* **EXERCISE DETAILS**
Give back exactly the stretch of data below from the line holding "- **Variables**: are" through the line holding "- It is possible to enable Web-Firewall", both ends included, and leave the remaining lines out.

* **RECORDS PROVIDED**
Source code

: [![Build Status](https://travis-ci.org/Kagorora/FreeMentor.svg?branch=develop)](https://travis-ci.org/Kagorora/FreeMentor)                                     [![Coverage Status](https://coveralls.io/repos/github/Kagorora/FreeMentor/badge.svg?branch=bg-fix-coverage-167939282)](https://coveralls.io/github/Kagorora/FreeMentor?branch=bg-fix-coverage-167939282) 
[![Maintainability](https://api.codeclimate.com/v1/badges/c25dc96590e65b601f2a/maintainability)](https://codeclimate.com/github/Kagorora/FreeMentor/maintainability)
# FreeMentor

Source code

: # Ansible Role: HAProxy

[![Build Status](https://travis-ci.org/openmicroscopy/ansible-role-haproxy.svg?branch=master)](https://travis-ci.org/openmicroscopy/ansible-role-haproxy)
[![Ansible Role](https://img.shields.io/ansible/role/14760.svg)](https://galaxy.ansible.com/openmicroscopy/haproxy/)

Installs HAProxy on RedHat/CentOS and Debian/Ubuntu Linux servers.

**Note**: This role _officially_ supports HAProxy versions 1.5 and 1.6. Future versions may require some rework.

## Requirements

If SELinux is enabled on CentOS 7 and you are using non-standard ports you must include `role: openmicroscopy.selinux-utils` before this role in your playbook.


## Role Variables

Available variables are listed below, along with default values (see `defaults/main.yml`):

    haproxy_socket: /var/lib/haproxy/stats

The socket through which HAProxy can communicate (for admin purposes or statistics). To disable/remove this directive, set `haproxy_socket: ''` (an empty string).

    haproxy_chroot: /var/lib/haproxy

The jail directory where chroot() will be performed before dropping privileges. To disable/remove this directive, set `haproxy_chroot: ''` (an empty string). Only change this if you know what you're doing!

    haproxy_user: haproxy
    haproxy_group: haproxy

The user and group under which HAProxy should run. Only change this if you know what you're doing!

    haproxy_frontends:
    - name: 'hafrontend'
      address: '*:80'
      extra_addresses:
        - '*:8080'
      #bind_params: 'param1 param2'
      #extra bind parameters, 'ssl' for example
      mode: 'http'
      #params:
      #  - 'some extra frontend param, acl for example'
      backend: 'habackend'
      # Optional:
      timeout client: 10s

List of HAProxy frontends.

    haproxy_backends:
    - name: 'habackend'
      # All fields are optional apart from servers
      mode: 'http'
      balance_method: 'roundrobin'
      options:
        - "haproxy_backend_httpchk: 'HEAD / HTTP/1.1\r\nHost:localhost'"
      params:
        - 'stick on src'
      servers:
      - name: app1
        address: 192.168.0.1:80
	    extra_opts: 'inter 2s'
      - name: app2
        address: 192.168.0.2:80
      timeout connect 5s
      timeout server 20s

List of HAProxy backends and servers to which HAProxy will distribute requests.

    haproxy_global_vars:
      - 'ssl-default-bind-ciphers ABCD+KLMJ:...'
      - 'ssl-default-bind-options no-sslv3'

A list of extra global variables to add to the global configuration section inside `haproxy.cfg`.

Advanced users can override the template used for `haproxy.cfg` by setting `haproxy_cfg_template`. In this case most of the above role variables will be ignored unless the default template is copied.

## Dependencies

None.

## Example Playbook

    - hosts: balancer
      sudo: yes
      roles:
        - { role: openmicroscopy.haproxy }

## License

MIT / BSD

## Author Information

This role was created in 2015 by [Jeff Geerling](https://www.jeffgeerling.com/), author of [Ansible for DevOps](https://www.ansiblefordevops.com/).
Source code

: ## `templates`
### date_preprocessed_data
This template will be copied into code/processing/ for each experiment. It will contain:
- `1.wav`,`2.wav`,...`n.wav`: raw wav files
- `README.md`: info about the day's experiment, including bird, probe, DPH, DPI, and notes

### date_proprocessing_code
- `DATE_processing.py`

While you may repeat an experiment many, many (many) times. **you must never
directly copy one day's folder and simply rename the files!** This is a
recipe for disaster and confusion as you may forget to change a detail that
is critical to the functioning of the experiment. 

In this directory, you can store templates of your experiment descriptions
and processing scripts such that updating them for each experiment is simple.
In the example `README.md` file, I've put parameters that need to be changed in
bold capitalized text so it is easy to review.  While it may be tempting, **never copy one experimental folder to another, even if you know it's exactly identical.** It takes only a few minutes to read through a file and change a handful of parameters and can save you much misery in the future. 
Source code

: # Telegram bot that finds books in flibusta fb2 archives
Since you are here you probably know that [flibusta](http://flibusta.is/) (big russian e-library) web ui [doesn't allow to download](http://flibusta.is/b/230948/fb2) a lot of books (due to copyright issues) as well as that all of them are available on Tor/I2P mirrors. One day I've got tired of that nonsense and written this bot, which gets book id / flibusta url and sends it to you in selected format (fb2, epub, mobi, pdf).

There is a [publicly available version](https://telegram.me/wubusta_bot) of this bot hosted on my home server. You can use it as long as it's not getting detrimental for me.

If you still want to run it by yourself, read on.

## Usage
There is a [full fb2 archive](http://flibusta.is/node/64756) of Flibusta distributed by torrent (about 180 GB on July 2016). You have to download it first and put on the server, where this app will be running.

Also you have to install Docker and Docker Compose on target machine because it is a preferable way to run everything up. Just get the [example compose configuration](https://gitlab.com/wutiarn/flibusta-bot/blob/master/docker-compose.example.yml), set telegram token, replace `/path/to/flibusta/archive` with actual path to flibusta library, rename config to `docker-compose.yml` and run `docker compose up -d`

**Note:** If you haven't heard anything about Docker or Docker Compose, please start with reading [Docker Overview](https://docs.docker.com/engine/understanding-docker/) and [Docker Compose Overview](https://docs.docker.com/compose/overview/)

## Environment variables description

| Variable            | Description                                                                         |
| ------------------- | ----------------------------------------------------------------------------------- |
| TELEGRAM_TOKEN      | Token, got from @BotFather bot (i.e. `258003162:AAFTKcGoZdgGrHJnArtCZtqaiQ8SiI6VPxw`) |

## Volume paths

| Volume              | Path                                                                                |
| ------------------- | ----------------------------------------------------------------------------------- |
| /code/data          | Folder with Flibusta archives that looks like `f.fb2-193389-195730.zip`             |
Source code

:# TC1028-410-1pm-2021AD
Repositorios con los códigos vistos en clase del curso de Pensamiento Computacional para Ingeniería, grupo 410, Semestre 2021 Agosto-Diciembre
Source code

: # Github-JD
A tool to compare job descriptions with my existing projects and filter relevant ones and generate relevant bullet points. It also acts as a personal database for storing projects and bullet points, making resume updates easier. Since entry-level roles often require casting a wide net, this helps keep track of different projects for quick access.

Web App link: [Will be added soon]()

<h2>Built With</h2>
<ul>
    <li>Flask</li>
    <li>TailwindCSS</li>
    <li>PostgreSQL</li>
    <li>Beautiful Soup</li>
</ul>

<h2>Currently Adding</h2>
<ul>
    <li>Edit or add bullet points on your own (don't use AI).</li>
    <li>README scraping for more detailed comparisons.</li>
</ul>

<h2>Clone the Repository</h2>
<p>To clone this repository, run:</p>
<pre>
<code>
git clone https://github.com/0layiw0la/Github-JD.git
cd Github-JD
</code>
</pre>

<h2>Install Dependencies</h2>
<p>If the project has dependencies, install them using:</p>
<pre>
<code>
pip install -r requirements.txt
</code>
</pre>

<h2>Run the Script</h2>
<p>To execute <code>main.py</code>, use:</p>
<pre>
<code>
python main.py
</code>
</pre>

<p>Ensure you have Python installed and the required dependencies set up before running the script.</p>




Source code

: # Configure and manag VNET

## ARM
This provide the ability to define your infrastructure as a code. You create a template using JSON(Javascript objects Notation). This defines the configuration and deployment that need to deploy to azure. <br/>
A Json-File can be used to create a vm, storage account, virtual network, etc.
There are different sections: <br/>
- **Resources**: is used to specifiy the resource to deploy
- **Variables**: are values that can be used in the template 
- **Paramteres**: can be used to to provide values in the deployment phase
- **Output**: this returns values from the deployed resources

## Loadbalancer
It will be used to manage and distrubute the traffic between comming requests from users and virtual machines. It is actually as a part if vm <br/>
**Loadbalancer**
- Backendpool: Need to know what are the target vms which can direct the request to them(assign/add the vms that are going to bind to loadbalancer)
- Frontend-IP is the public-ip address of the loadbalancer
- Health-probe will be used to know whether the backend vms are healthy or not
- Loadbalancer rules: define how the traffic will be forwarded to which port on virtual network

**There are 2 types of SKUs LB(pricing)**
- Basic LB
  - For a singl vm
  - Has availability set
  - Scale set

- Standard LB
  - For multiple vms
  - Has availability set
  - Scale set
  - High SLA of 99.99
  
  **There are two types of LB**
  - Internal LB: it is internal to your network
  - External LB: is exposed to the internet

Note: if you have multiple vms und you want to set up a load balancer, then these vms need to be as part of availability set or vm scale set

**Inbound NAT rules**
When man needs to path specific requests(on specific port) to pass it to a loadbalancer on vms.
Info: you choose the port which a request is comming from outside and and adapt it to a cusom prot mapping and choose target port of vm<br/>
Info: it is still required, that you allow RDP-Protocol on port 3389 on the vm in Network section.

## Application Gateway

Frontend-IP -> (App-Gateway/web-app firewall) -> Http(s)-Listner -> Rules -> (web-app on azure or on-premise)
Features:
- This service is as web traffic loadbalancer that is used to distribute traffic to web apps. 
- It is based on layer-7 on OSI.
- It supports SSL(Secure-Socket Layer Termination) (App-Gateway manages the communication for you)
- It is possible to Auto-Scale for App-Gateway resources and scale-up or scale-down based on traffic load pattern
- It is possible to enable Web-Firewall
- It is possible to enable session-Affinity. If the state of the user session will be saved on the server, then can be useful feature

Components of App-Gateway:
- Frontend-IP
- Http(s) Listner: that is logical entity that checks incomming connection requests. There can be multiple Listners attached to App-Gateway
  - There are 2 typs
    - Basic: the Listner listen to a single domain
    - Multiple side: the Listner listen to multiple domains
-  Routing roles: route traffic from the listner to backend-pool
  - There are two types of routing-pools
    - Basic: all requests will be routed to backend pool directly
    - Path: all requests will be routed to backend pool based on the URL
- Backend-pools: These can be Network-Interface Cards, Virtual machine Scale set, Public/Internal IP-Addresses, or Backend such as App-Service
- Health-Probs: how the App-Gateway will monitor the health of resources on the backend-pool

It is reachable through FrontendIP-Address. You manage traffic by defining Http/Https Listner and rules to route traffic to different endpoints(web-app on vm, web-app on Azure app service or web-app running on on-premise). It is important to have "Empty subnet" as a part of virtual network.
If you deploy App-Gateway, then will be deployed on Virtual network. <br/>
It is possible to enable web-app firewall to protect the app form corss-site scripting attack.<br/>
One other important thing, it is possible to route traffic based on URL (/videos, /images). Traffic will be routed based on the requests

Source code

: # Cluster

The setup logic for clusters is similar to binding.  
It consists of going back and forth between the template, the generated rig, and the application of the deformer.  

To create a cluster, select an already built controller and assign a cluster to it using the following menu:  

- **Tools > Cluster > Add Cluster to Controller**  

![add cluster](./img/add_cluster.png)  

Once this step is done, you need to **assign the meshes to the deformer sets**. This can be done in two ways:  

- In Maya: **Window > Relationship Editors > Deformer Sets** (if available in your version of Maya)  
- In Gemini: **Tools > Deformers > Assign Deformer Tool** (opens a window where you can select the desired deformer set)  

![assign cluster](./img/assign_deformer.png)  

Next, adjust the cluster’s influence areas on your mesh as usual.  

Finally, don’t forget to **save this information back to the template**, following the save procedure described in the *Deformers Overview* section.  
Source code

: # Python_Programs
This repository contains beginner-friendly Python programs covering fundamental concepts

* **RESPONSE AREA**
- **Variables**: are values that can be used in the template 
- **Paramteres**: can be used to to provide values in the deployment phase
- **Output**: this returns values from the deployed resources

## Loadbalancer
It will be used to manage and distrubute the traffic between comming requests from users and virtual machines. It is actually as a part if vm <br/>
**Loadbalancer**
- Backendpool: Need to know what are the target vms which can direct the request to them(assign/add the vms that are going to bind to loadbalancer)
- Frontend-IP is the public-ip address of the loadbalancer
- Health-probe will be used to know whether the backend vms are healthy or not
- Loadbalancer rules: define how the traffic will be forwarded to which port on virtual network

**There are 2 types of SKUs LB(pricing)**
- Basic LB
  - For a singl vm
  - Has availability set
  - Scale set

- Standard LB
  - For multiple vms
  - Has availability set
  - Scale set
  - High SLA of 99.99
  
  **There are two types of LB**
  - Internal LB: it is internal to your network
  - External LB: is exposed to the internet

Note: if you have multiple vms und you want to set up a load balancer, then these vms need to be as part of availability set or vm scale set

**Inbound NAT rules**
When man needs to path specific requests(on specific port) to pass it to a loadbalancer on vms.
Info: you choose the port which a request is comming from outside and and adapt it to a cusom prot mapping and choose target port of vm<br/>
Info: it is still required, that you allow RDP-Protocol on port 3389 on the vm in Network section.

## Application Gateway

Frontend-IP -> (App-Gateway/web-app firewall) -> Http(s)-Listner -> Rules -> (web-app on azure or on-premise)
Features:
- This service is as web traffic loadbalancer that is used to distribute traffic to web apps. 
- It is based on layer-7 on OSI.
- It supports SSL(Secure-Socket Layer Termination) (App-Gateway manages the communication for you)
- It is possible to Auto-Scale for App-Gateway resources and scale-up or scale-down based on traffic load pattern
- It is possible to enable Web-Firewall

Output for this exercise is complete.